Na nota à edição de suas Poesias, Raimundo Correia, aludindo a “As pombas” e “Mal secreto”, os aponta como “dois sonetos que parecem ter pelo menos a ventura de ser os mais conhecidos”. Nenhuma palavra sobre Gautier ou o italiano, e seu silêncio é, no caso, enraizada e inabalável convicção de autoria. Na relação, vem “Vinho de Hebe”, “cumprindo ao autor notar aqui, com relação a esse último soneto apenas, que a ideia contida nele lhe foi mais diretamente sugerida por uns belos versos de Mme. de Ackermann (Premières poésies) dos quais entretanto o mesmo soneto não é tradução, nem paráfrase”.
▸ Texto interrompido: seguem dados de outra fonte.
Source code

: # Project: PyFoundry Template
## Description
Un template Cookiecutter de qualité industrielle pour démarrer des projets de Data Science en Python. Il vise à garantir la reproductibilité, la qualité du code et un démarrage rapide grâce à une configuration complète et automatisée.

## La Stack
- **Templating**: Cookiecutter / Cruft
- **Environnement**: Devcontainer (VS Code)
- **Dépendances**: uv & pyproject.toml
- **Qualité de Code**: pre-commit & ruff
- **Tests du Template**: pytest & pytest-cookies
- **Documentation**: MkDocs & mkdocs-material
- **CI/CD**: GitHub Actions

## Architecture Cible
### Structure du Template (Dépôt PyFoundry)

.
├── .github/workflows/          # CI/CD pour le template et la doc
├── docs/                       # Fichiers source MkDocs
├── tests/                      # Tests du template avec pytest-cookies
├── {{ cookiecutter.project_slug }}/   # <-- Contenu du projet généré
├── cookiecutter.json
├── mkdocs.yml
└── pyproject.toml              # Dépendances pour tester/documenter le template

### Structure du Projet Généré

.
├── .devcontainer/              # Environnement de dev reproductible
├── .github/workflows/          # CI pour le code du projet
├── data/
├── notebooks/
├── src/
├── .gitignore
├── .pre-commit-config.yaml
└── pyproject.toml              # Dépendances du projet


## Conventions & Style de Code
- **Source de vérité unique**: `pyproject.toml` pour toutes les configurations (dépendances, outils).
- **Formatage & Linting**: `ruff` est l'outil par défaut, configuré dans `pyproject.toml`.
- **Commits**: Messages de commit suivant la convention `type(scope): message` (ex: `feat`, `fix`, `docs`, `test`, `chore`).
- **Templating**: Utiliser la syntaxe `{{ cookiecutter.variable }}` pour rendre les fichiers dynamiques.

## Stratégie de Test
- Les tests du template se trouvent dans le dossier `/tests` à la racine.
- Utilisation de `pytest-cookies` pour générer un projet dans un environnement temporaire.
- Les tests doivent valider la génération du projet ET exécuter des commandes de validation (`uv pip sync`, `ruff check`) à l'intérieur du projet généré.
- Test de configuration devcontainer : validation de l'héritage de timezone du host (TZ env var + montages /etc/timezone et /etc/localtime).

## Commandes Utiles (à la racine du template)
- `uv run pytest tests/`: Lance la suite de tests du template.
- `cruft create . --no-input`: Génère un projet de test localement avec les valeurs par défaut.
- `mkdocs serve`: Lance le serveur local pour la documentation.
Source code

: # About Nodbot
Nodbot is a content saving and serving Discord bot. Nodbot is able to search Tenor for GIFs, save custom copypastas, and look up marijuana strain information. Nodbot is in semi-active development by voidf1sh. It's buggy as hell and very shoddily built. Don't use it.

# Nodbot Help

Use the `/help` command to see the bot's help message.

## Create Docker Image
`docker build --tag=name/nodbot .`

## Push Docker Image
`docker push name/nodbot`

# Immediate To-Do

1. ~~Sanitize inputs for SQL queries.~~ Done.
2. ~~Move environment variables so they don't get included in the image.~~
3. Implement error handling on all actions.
A explicação de Raimundo Correia nada tem de cerebrina; é sincera e esteticamente correta. Nem tradução, nem paráfrase, apesar dos cotejos, e da circunstância de o nosso lírico ter enchido sua taça no vinho da madame.

O grande erro de Murat, pelo que nos evidenciam os estilhaços da polêmica, foi não ter percebido que a palavra plágio era bem forte, apesar das evidências; tratava-se mais de uma vivência. Transposição de temas, de imagens, de lições, tudo isso é de pouca monta, é satélite obrigado a obedecer a novo ritmo sideral. Gautier, Metastasio, Madame Louise Ackermann, Heredia e quejandos entraram com as ideias. Mas não se faz poesia com ideias, e sim com palavras, já dizia Mallarmé. E as palavras dos sonetos que tanto irritaram o inquisidor Luís Murat eram de Raimundo Correia.

[Do livro O Ajudante de Mentiroso | © Lêdo Ivo, 2009 | Publicado pela Educam, Editora Universitária Candido Mendes | Reproduzido com autorização do Autor.]